RTDIP Ingestion Pipeline Framework
RTDIP has been built to simplify ingesting and querying time series data. One of the most anticipated features of the Real Time Data Ingestion Platform for 2023 is the ability to create streaming and batch ingestion pipelines according to requirements of the source of the data and needs of the data consumer.
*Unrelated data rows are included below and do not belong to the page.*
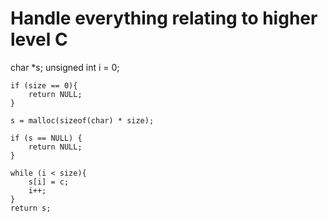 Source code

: # Handle everything relating to higher level C

char *s;
unsigned int i = 0;

    if (size == 0){
        return NULL;
    }

    s = malloc(sizeof(char) * size);

    if (s == NULL) {
        return NULL;
    }

    while (i < size){
        s[i] = c;
        i++;
    }
    return s; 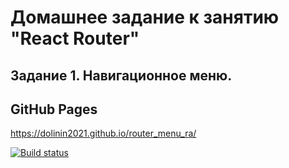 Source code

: # Домашнее задание к занятию "React Router"
## Задание 1. Навигационное меню.

## GitHub Pages
https://dolinin2021.github.io/router_menu_ra/

[![Build status](https://ci.appveyor.com/api/projects/status/e5t4o74s8kl7xc9t?svg=true)](https://ci.appveyor.com/project/Dolinin2021/router-menu-ra)
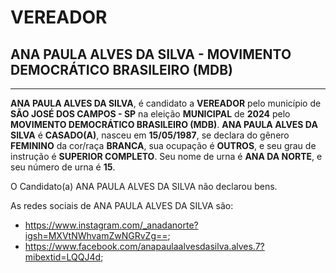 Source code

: # VEREADOR
## ANA PAULA ALVES DA SILVA - MOVIMENTO DEMOCRÁTICO BRASILEIRO (MDB)
---
**ANA PAULA ALVES DA SILVA**, é candidato a **VEREADOR** pelo município de **SÃO JOSÉ DOS CAMPOS - SP** na eleição **MUNICIPAL** de **2024** pelo **MOVIMENTO DEMOCRÁTICO BRASILEIRO (MDB)**.
**ANA PAULA ALVES DA SILVA** é **CASADO(A)**, nasceu em **15/05/1987**, se declara do gênero **FEMININO** da cor/raça **BRANCA**, sua ocupação é **OUTROS**, e seu grau de instrução é **SUPERIOR COMPLETO**.
Seu nome de urna é **ANA DA NORTE**, e seu número de urna é **15**.

O Candidato(a) ANA PAULA ALVES DA SILVA não declarou bens.


As redes sociais de ANA PAULA ALVES DA SILVA são:
- https://www.instagram.com/_anadanorte?igsh=MXVtNWhvamZwNGRvZg==;
- https://www.facebook.com/anapaulaalvesdasilva.alves.7?mibextid=LQQJ4d; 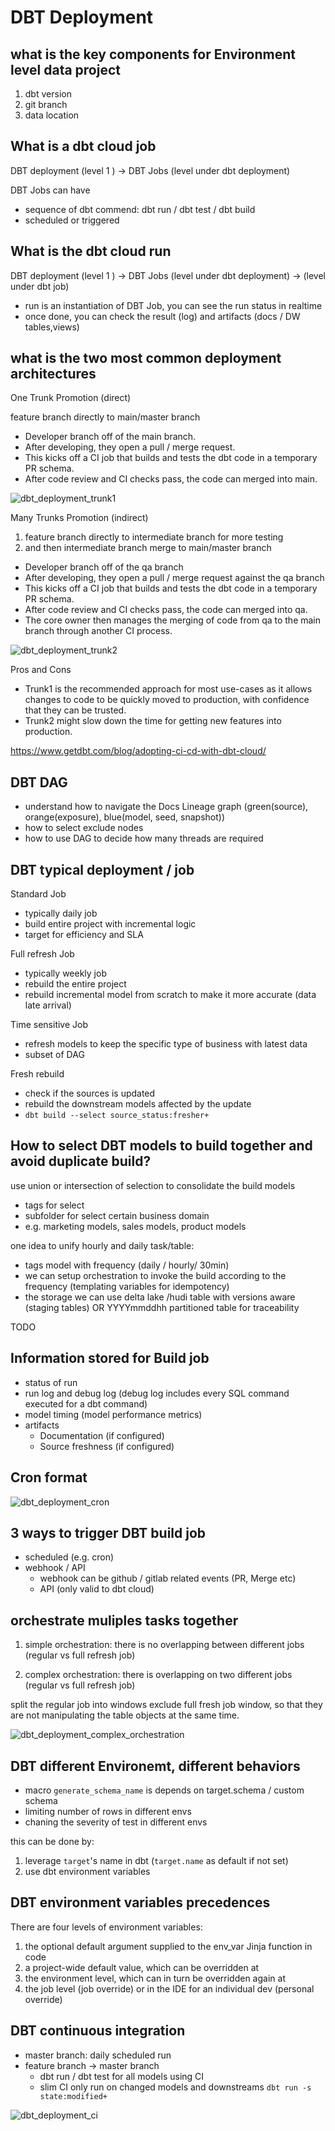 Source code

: # DBT Deployment


## what is the key components for Environment level data project

1. dbt version 
2. git branch 
3. data location 

## What is a dbt cloud job

DBT deployment (level 1 ) -> DBT Jobs (level under dbt deployment)

DBT Jobs can have 
- sequence of dbt commend: dbt run / dbt test / dbt build 
- scheduled or triggered 


## What is the dbt cloud run 

DBT deployment (level 1 ) -> DBT Jobs (level under dbt deployment) -> (level under dbt job)

- run is an instantiation of DBT Job, you can see the run status in realtime
- once done, you can check the result (log) and artifacts (docs / DW tables,views)



## what is the two most common deployment architectures

One Trunk Promotion (direct)

feature branch directly to main/master branch 


- Developer branch off of the main branch.
- After developing, they open a pull / merge request.
- This kicks off a CI job that builds and tests the dbt code in a temporary PR schema.
- After code review and CI checks pass, the code can merged into main.

![dbt_deployment_trunk1](dbt_deployment_trunk1.png)



Many Trunks Promotion (indirect)


1. feature branch directly to intermediate branch for more testing 
2. and then intermediate branch merge to main/master branch 

- Developer branch off of the qa branch
- After developing, they open a pull / merge request against the qa branch
- This kicks off a CI job that builds and tests the dbt code in a temporary PR schema.
- After code review and CI checks pass, the code can merged into qa.
- The core owner then manages the merging of code from qa to the main branch through another CI process.

![dbt_deployment_trunk2](dbt_deployment_trunk2.png)


Pros and Cons 

- Trunk1 is the recommended approach for most use-cases as it allows changes to code to be quickly moved to production, with confidence that they can be trusted.
- Trunk2 might slow down the time for getting new features into production.

https://www.getdbt.com/blog/adopting-ci-cd-with-dbt-cloud/


## DBT DAG 

- understand how to navigate the Docs Lineage graph (green(source), orange(exposure), blue(model, seed, snapshot))
- how to select exclude nodes
- how to use DAG to decide how many threads are required

## DBT typical deployment / job 

Standard Job 

- typically daily job 
- build entire project with incremental logic
- target for efficiency and SLA

Full refresh Job 

- typically weekly job
- rebuild the entire project
- rebuild incremental model from scratch to make it more accurate (data late arrival)

Time sensitive Job 

- refresh models to keep the specific type of business with latest data
- subset of DAG


Fresh rebuild 

- check if the sources is updated 
- rebuild the downstream models affected by the update
- `dbt build --select source_status:fresher+`


## How to select DBT models to build together and avoid duplicate build?

use union or intersection of selection to consolidate the build models 

- tags for select 
- subfolder for select certain business domain 
- e.g. marketing models, sales models, product models 



one idea to unify hourly and daily task/table:

- tags model with frequency (daily / hourly/ 30min)
- we can setup orchestration to invoke the build according to the frequency (templating variables for idempotency)
- the storage we can use delta lake /hudi table with versions aware (staging tables) OR YYYYmmddhh partitioned table for traceability 

TODO


## Information stored for Build job 

- status of run 
- run log and debug log (debug log includes every SQL command executed for a dbt command)
- model timing (model performance metrics)
- artifacts 
    - Documentation (if configured)
    - Source freshness (if configured)


## Cron format 

![dbt_deployment_cron](dbt_deployment_cron.png)


## 3 ways to trigger DBT build job 

- scheduled (e.g. cron)
- webhook / API 
    - webhook can be github / gitlab related events (PR, Merge etc)
    - API (only valid to dbt cloud)



## orchestrate muliples tasks together 

1. simple orchestration: there is no overlapping between different jobs (regular vs full refresh job)

2. complex orchestration: there is overlapping on two different jobs (regular vs full refresh job)

split the regular job into windows exclude full fresh job window, so that they are not manipulating the table objects at the same time.

![dbt_deployment_complex_orchestration](dbt_deployment_complex_orchestration.png)


## DBT different Environemt, different behaviors 

- macro `generate_schema_name` is depends on target.schema / custom schema 
- limiting number of rows in different envs 
- chaning the severity of test in different envs


this can be done by: 

1. leverage `target`'s name in dbt  (`target.name` as default if not set)
2. use dbt environment variables 


## DBT environment variables precedences 

There are four levels of environment variables:

1. the optional default argument supplied to the env_var Jinja function in code
2. a project-wide default value, which can be overridden at
3. the environment level, which can in turn be overridden again at
4. the job level (job override) or in the IDE for an individual dev (personal override)



## DBT continuous integration 

- master branch: daily scheduled run
- feature branch -> master branch
    - dbt run / dbt test for all models using CI
    - slim CI only run on changed models and downstreams `dbt run -s state:modified+`


![dbt_deployment_ci](dbt_deployment_ci.png) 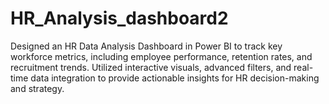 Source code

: # HR_Analysis_dashboard2
Designed an HR Data Analysis Dashboard in Power BI to track key workforce metrics, including employee performance, retention rates, and recruitment trends. Utilized interactive visuals, advanced filters, and real-time data integration to provide actionable insights for HR decision-making and strategy.
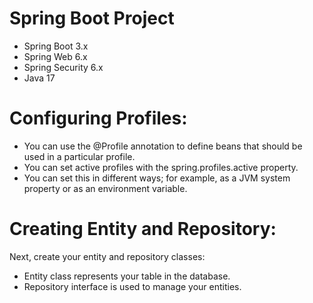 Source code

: # Spring Boot Project
* Spring Boot 3.x
* Spring Web 6.x
* Spring Security 6.x
* Java 17

# Configuring Profiles:

* You can use the @Profile annotation to define beans that should be used in a particular profile.
* You can set active profiles with the spring.profiles.active property. 
* You can set this in different ways; for example, as a JVM system property or as an environment variable.

# Creating Entity and Repository:

Next, create your entity and repository classes:

* Entity class represents your table in the database.
* Repository interface is used to manage your entities. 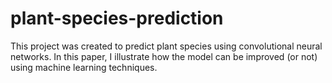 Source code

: # plant-species-prediction
This project was created to predict plant species using convolutional neural networks. In this paper, I illustrate how the model can be improved (or not) using machine learning techniques.
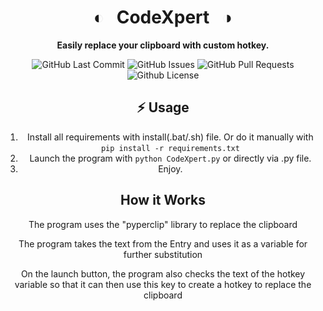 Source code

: <div align="center">

# ◐ &nbsp; CodeXpert &nbsp; ◑

**Easily replace your clipboard with custom hotkey.**

<p>
<img alt="GitHub Last Commit" src="https://img.shields.io/github/last-commit/3verlaster/ClipXpert" />
<img alt="GitHub Issues" src="https://img.shields.io/github/issues/3verlaster/ClipXpert" />
<img alt="GitHub Pull Requests" src="https://img.shields.io/github/issues-pr/3verlaster/ClipXpert" />
<img alt="Github License" src="https://img.shields.io/badge/License-MIT-green.svg" />
</p>

## ⚡️ Usage
1. Install all requirements with install(.bat/.sh) file. Or do it manually with `pip install -r requirements.txt`
2. Launch the program with `python CodeXpert.py` or directly via .py file.
3. Enjoy.

## How it Works
The program uses the "pyperclip" library to replace the clipboard

The program takes the text from the Entry and uses it as a variable for further substitution

On the launch button, the program also checks the text of the hotkey variable so that it can then use this key to create a hotkey to replace the clipboard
Of equal importance is the need to query this data and an article that focuses on egress will follow in due course.
Overview
The goal of the RTDIP Ingestion Pipeline framework is:
- Support python and pyspark to build pipeline components
- Enable execution of sources, transformers, sinks/destinations and utilities components in a framework that can execute them in a defined order
- Create modular components that can be leveraged as a step in a pipeline task using Object Oriented Programming techniques included Interfaces and Implementations per component type
- Deploy pipelines to popular orchestration engines
- Ensure pipelines can be constructed and executed using the RTDIP SDK and rest APIs
Pipeline Jobs
The RTDIP Data Ingestion Pipeline Framework will follow the typical convention of a job that users will be familiar with if they have used orchestration engines such as Apache Airflow or Databricks Workflows.
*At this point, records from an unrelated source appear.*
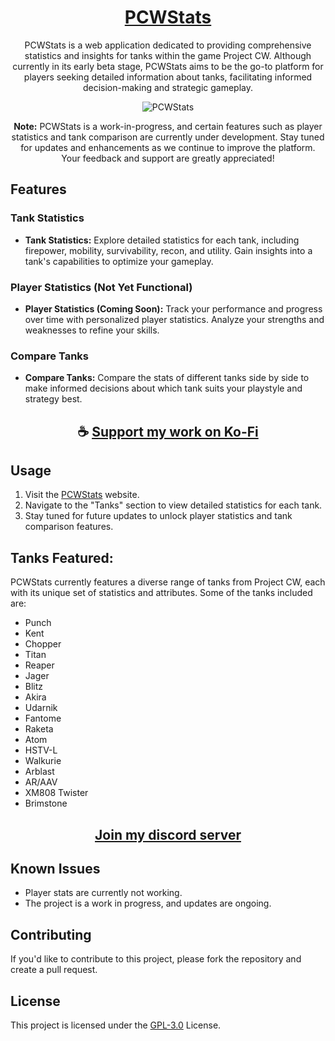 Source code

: <div align="center">

# [PCWStats](https://thatsinewave.github.io/PCWStats)

PCWStats is a web application dedicated to providing comprehensive statistics and insights for tanks within the game Project CW. 
Although currently in its early beta stage, PCWStats aims to be the go-to platform for players seeking detailed information about tanks, facilitating informed decision-making and strategic gameplay.

![PCWStats](https://github.com/ThatSINEWAVE/PCWStats/assets/133239148/90accb67-0aee-4af2-8361-b665c2e6b2f5)

**Note:** PCWStats is a work-in-progress, and certain features such as player statistics and tank comparison are currently under development. 
Stay tuned for updates and enhancements as we continue to improve the platform. 
Your feedback and support are greatly appreciated!

</div>

## Features

### Tank Statistics
- **Tank Statistics:** Explore detailed statistics for each tank, including firepower, mobility, survivability, recon, and utility. Gain insights into a tank's capabilities to optimize your gameplay.

### Player Statistics (Not Yet Functional)
- **Player Statistics (Coming Soon):** Track your performance and progress over time with personalized player statistics. Analyze your strengths and weaknesses to refine your skills.

### Compare Tanks
- **Compare Tanks:** Compare the stats of different tanks side by side to make informed decisions about which tank suits your playstyle and strategy best.

<div align="center">

## ☕ [Support my work on Ko-Fi](https://ko-fi.com/thatsinewave)

</div>

## Usage

1. Visit the [PCWStats](https://thatsinewave.github.io/PCWStats) website.
2. Navigate to the "Tanks" section to view detailed statistics for each tank.
3. Stay tuned for future updates to unlock player statistics and tank comparison features.

## Tanks Featured:

PCWStats currently features a diverse range of tanks from Project CW, each with its unique set of statistics and attributes. 
Some of the tanks included are:
- Punch
- Kent
- Chopper
- Titan
- Reaper
- Jager
- Blitz
- Akira
- Udarnik
- Fantome
- Raketa
- Atom
- HSTV-L
- Walkurie
- Arblast
- AR/AAV
- XM808 Twister
- Brimstone

<div align="center">

## [Join my discord server](https://discord.gg/2nHHHBWNDw)

</div>

## Known Issues

- Player stats are currently not working.
- The project is a work in progress, and updates are ongoing.

## Contributing

If you'd like to contribute to this project, please fork the repository and create a pull request.

## License

This project is licensed under the [GPL-3.0](LICENSE) License.
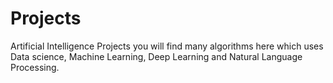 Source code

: # Projects
Artificial Intelligence Projects
you will find many algorithms here which uses Data science, Machine Learning, Deep Learning and Natural Language Processing.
A pipeline job consists of the following components:
erDiagram
JOB ||--|{ TASK : contains
TASK ||--|{ STEP : contains
JOB {
string name
string description
list task_list
}
TASK {
string name
string description
string depends_on_task
list step_list
bool batch_task
}
STEP {
string name
string description
list depends_on_step
list provides_output_to_step
class component
dict component_parameters
}
As per the above, a pipeline job consists of a list of tasks. Each task consists of a list of steps. Each step consists of a component and a set of parameters that are passed to the component. Dependency Injection will ensure that each component is instantiated with the correct parameters.
Pipeline Runtime Environments
Python | Apache Spark | Databricks | Delta Live Tables |
---|---|---|---|
Pipelines will be able to run in multiple environment types. These will include:
- Python: Components will be written in python and executed on a python runtime
- Pyspark: Components will be written in pyspark and executed on an open source Apache Spark runtime
- Databricks: Components will be written in pyspark and executed on a Databricks runtime
- Delta Live Tables: Components will be written in pyspark and executed on a Databricks runtime and will write to Delta Live Tables
Runtimes will take precedence depending on the list of components in a pipeline task.
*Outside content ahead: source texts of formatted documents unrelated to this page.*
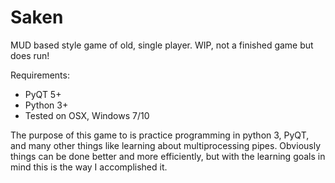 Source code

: # Saken
MUD based style game of old, single player. WIP, not a finished game but does run!

Requirements:
+ PyQT 5+
+ Python 3+
+ Tested on OSX, Windows 7/10

The purpose of this game to is practice programming in python 3, PyQT, and many other things like learning about multiprocessing pipes. 
Obviously things can be done better and more efficiently, but with the learning goals in mind this is the way I accomplished it.
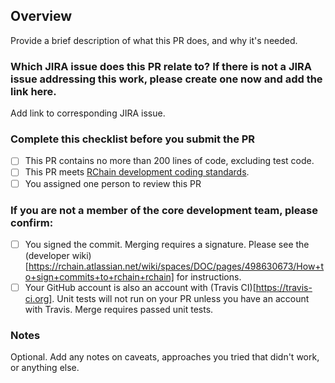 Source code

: ## Overview
Provide a brief description of what this PR does, and why it's needed.

### Which JIRA issue does this PR relate to? If there is not a JIRA issue addressing this work, please create one now and add the link here.
Add link to corresponding JIRA issue.

### Complete this checklist before you submit the PR
- [ ] This PR contains no more than 200 lines of code, excluding test code.
- [ ] This PR meets [RChain development coding standards](https://rchain.atlassian.net/wiki/spaces/DOC/pages/28082177/Coding+Standards).
- [ ] You assigned one person to review this PR

### If you are not a member of the core development team, please confirm:
- [ ] You signed the commit. Merging requires a signature. Please see the (developer wiki)[https://rchain.atlassian.net/wiki/spaces/DOC/pages/498630673/How+to+sign+commits+to+rchain+rchain] for instructions.
- [ ] Your GitHub account is also an account with (Travis CI)[https://travis-ci.org]. Unit tests will not run on your PR unless you have an account with Travis. Merge requires passed unit tests.

### Notes
Optional. Add any notes on caveats, approaches you tried that didn't work, or anything else.
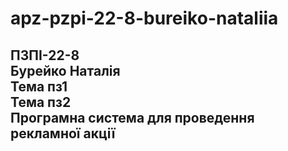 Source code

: # apz-pzpi-22-8-bureiko-nataliia  
ПЗПІ-22-8  
Бурейко Наталія  
Тема пз1  
Тема пз2  
Програмна система для проведення рекламної акції  
---
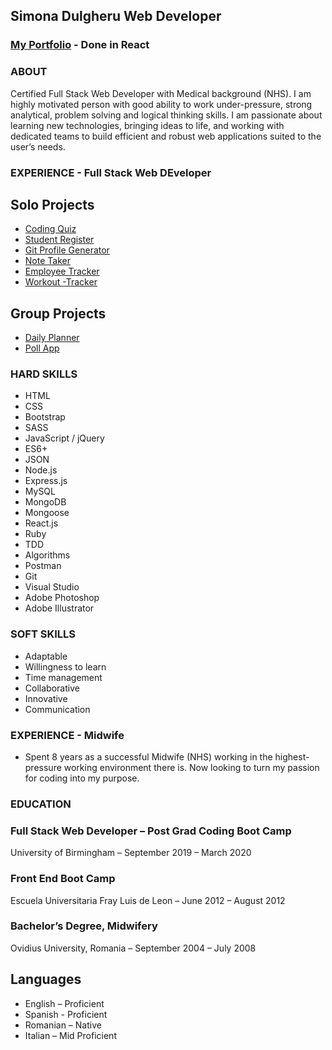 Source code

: ## Simona Dulgheru Web Developer

### [My Portfolio](https://portfoliosd.herokuapp.com/) - Done in React

### ABOUT

Certified Full Stack Web Developer with Medical background (NHS). I am highly motivated person with good ability to work under-pressure, strong analytical, problem solving and logical thinking skills.
I am passionate about learning new technologies, bringing ideas to life, and working with dedicated teams to build efficient and robust web applications suited to the user’s needs.

### EXPERIENCE - Full Stack Web DEveloper

## Solo Projects

-   [Coding Quiz ](https://github.com/SimonaDulgheru/Coding-Quiz-App)
-   [Student Register](https://github.com/SimonaDulgheru/Student-Register)
-   [Git Profile Generator](https://github.com/SimonaDulgheru/Pdf-Node-Portfolio)
-   [Note Taker ](https://github.com/SimonaDulgheru/Note-Taker)
-   [Employee Tracker ](https://github.com/SimonaDulgheru/Employee-Management-System)
-   [Workout -Tracker ](https://github.com/SimonaDulgheru/Workout-Tracker)

## Group Projects

-   [Daily Planner ](https://github.com/SimonaDulgheru/Daily-Planner)
-   [Poll App ](https://github.com/SimonaDulgheru/Poll-Project)

### HARD SKILLS

-   HTML
-   CSS
-   Bootstrap
-   SASS
-   JavaScript / jQuery
-   ES6+
-   JSON
-   Node.js
-   Express.js
-   MySQL
-   MongoDB
-   Mongoose
-   React.js
-   Ruby
-   TDD
-   Algorithms
-   Postman
-   Git
-   Visual Studio
-   Adobe Photoshop
-   Adobe Illustrator

### SOFT SKILLS

-   Adaptable
-   Willingness to learn
-   Time management
-   Collaborative
-   Innovative
-   Communication

### EXPERIENCE - Midwife

-   Spent 8 years as a successful Midwife (NHS) working in the highest-pressure working environment there is. Now looking to turn my passion for coding into my purpose.

### EDUCATION

### Full Stack Web Developer – Post Grad Coding Boot Camp

University of Birmingham – September 2019 – March 2020

### Front End Boot Camp

Escuela Universitaria Fray Luis de Leon – June 2012 – August 2012

### Bachelor’s Degree, Midwifery

Ovidius University, Romania – September 2004 – July 2008

## Languages

-   English – Proficient
-   Spanish - Proficient
-   Romanian – Native
-   Italian – Mid Proficient
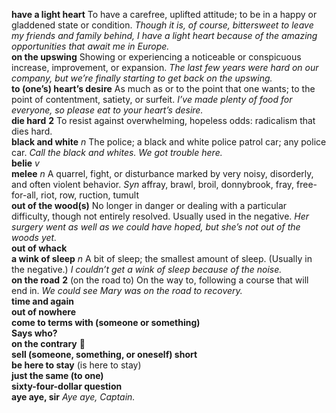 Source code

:__have a light heart__ To have a carefree, uplifted attitude; to be in a happy or gladdened state or condition. _Though it is, of course, bittersweet to leave my friends and family behind, I have a light heart because of the amazing opportunities that await me in Europe._  
__on the upswing__ Showing or experiencing a noticeable or conspicuous increase, improvement, or expansion. _The last few years were hard on our company, but we’re finally starting to get back on the upswing._  
__to (one’s) heart’s desire__ As much as or to the point that one wants; to the point of contentment, satiety, or surfeit. _I’ve made plenty of food for everyone, so please eat to your heart’s desire._  
__die hard__ __2__ To resist against overwhelming, hopeless odds: radicalism that dies hard.  
__black and white__ _n_ The police; a black and white police patrol car; any police car. _Call the black and whites. We got trouble here._  
__belie__ _v_  
__melee__ _n_ A quarrel, fight, or disturbance marked by very noisy, disorderly, and often violent behavior. _Syn_ affray, brawl, broil, donnybrook, fray, free-for-all, riot, row, ruction, tumult  
__out of the wood(s)__ No longer in danger or dealing with a particular difficulty, though not entirely resolved. Usually used in the negative. _Her surgery went as well as we could have hoped, but she’s not out of the woods yet._  
__out of whack__  
__a wink of sleep__ _n_ A bit of sleep; the smallest amount of sleep. (Usually in the negative.) _I couldn’t get a wink of sleep because of the noise._  
__on the road__ __2__ (on the road to) On the way to, following a course that will end in. _We could see Mary was on the road to recovery._  
__time and again__  
__out of nowhere__  
__come to terms with (someone or something)__  
__Says who?__  
__on the contrary__ :dart:  
__sell (someone, something, or oneself) short__  
__be here to stay__ (is here to stay)  
__just the same (to one)__  
__sixty-four-dollar question__  
__aye aye, sir__ _Aye aye, Captain._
- Pipelines with at least one Databricks or DLT component will be executed in a Databricks environment
- Pipelines with at least one Pyspark component will be executed in a Pyspark environment
- Pipelines with only Python components will be executed in a Python environment
Pipeline Clouds
Certain components are related to cloud providers and in the tables below, it is indicated which cloud provider is related to its specific component. It does not mean that the component can only run in that cloud, instead its highlighting that the component is related to that cloud provider.
Cloud | Target |
---|---|
Azure | Q1-Q2 2023 |
AWS | Q2-Q4 2023 |
GCP | 2024 |
Pipeline Orchestration
Airflow | Databricks | Dagster |
---|---|---|
Pipelines will be able to be deployed to orchestration engines so that users can schedule and execute jobs using their preferred orchestration engine.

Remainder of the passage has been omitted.